(Collection entries)
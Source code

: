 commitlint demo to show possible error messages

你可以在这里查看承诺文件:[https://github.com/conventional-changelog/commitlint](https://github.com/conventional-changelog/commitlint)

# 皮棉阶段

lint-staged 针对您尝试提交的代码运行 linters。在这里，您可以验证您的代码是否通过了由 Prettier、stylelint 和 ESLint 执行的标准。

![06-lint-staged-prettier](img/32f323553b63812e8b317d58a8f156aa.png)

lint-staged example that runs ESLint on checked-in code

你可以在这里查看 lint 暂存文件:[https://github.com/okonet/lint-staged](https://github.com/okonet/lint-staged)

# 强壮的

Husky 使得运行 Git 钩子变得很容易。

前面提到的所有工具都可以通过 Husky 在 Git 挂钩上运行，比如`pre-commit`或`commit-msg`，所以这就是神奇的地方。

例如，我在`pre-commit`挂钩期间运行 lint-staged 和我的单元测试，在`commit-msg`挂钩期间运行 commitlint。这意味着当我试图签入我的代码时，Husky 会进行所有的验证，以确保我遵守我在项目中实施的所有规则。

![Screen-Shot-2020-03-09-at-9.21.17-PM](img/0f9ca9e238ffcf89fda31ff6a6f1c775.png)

...

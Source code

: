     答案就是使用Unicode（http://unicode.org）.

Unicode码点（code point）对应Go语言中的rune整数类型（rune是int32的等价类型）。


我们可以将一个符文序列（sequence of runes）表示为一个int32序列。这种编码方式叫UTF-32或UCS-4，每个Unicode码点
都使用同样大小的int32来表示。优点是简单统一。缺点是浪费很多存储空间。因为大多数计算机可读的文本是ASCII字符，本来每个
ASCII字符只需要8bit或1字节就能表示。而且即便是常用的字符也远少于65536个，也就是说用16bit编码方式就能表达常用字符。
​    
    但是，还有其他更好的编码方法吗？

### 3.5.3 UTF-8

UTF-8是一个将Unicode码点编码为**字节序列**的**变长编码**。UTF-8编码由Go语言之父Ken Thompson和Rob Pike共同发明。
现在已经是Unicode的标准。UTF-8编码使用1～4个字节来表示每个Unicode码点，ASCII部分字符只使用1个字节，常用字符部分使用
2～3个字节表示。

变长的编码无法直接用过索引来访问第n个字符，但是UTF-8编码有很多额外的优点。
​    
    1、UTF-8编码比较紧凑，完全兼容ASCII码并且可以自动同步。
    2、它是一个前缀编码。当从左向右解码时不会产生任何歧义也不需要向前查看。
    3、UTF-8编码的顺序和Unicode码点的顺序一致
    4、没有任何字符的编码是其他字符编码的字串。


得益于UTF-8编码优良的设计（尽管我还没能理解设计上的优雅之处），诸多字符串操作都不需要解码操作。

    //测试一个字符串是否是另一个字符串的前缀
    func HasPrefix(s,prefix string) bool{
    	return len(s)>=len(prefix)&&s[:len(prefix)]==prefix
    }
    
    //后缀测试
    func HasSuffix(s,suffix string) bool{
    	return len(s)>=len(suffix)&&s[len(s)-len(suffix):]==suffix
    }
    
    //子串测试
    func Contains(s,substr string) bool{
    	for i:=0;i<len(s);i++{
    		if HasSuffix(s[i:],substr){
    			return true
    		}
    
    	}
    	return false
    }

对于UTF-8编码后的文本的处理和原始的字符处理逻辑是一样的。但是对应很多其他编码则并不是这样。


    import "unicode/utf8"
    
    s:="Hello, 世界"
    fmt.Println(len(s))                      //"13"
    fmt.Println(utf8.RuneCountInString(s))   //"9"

==

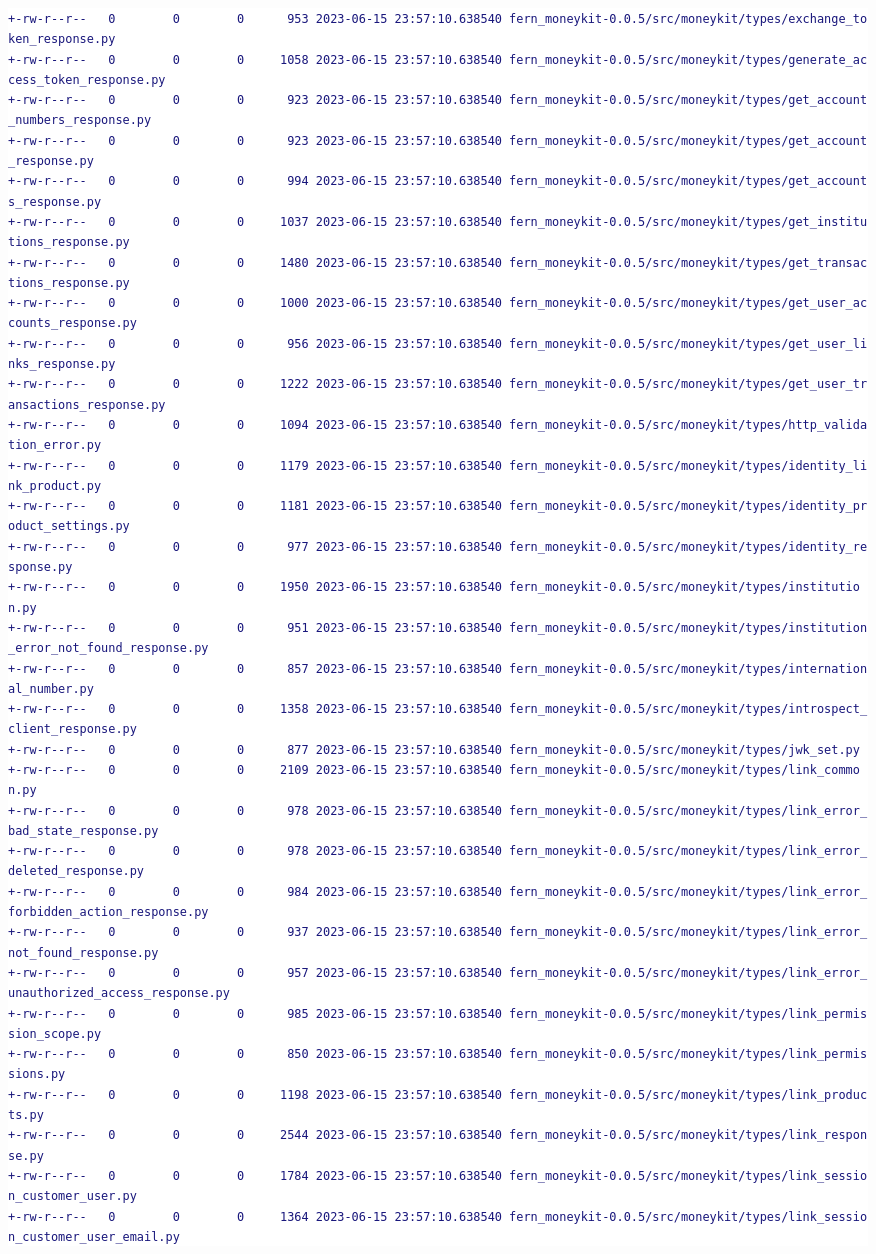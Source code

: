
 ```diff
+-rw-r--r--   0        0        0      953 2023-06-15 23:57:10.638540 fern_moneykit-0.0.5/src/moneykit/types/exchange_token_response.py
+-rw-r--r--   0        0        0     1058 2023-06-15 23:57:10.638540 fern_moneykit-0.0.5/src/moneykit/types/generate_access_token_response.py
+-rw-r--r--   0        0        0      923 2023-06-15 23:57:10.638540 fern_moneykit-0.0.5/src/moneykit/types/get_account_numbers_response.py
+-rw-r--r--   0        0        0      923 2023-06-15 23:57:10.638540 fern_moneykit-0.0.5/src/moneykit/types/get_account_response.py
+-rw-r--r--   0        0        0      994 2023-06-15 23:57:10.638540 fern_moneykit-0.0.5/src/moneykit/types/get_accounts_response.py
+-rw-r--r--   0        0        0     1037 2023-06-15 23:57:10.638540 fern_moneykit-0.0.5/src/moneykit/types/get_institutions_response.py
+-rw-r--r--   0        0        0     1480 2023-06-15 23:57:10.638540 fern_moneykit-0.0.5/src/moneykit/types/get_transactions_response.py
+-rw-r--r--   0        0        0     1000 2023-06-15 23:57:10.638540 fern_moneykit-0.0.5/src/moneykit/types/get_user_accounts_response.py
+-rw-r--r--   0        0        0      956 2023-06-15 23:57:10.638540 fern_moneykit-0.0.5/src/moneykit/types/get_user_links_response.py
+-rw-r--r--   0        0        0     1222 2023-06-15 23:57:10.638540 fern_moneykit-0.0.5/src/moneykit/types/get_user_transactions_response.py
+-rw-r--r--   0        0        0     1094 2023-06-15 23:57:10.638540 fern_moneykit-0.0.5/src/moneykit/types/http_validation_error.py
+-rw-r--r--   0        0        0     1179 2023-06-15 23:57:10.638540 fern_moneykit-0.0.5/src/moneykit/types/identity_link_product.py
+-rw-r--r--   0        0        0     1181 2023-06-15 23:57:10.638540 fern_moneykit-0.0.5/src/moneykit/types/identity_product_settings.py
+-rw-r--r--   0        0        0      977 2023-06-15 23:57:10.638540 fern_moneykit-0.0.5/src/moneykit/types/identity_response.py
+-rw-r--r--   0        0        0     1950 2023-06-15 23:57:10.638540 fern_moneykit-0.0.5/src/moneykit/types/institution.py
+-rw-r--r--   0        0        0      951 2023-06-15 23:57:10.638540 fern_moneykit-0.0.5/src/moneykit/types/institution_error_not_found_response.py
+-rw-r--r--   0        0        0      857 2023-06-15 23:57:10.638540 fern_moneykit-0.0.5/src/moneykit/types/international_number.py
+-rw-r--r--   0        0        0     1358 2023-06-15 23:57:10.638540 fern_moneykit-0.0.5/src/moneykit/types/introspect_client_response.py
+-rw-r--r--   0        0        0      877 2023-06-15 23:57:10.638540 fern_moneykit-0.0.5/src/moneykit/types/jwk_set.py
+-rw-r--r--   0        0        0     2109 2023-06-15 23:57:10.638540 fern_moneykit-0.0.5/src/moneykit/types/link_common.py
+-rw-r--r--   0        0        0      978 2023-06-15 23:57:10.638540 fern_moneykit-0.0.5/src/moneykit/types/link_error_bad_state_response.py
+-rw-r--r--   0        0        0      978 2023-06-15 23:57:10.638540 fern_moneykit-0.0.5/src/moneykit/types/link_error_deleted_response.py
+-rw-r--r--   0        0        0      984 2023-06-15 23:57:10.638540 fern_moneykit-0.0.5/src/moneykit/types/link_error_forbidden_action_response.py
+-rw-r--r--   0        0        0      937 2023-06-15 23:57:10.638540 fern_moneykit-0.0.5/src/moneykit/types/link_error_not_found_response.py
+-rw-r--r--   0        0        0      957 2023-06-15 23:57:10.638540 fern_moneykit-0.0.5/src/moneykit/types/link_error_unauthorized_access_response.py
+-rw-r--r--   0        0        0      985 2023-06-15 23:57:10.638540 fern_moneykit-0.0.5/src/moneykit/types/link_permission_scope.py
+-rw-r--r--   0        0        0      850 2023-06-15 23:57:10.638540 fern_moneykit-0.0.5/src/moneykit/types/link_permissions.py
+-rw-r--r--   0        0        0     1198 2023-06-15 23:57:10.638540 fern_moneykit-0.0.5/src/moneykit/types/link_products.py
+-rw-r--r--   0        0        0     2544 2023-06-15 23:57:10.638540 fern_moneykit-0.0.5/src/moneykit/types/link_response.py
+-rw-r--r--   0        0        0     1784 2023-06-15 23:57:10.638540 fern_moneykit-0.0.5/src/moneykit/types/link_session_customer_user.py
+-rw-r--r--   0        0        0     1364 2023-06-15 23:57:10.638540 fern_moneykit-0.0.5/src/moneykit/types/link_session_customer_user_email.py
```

== Prompt ==
Wherever the string "return" appears in a line of the records above, copy that line.

== Response to this exercise ==
    	return len(s)>=len(prefix)&&s[:len(prefix)]==prefix
    	return len(s)>=len(suffix)&&s[len(s)-len(suffix):]==suffix
    			return true
    	return false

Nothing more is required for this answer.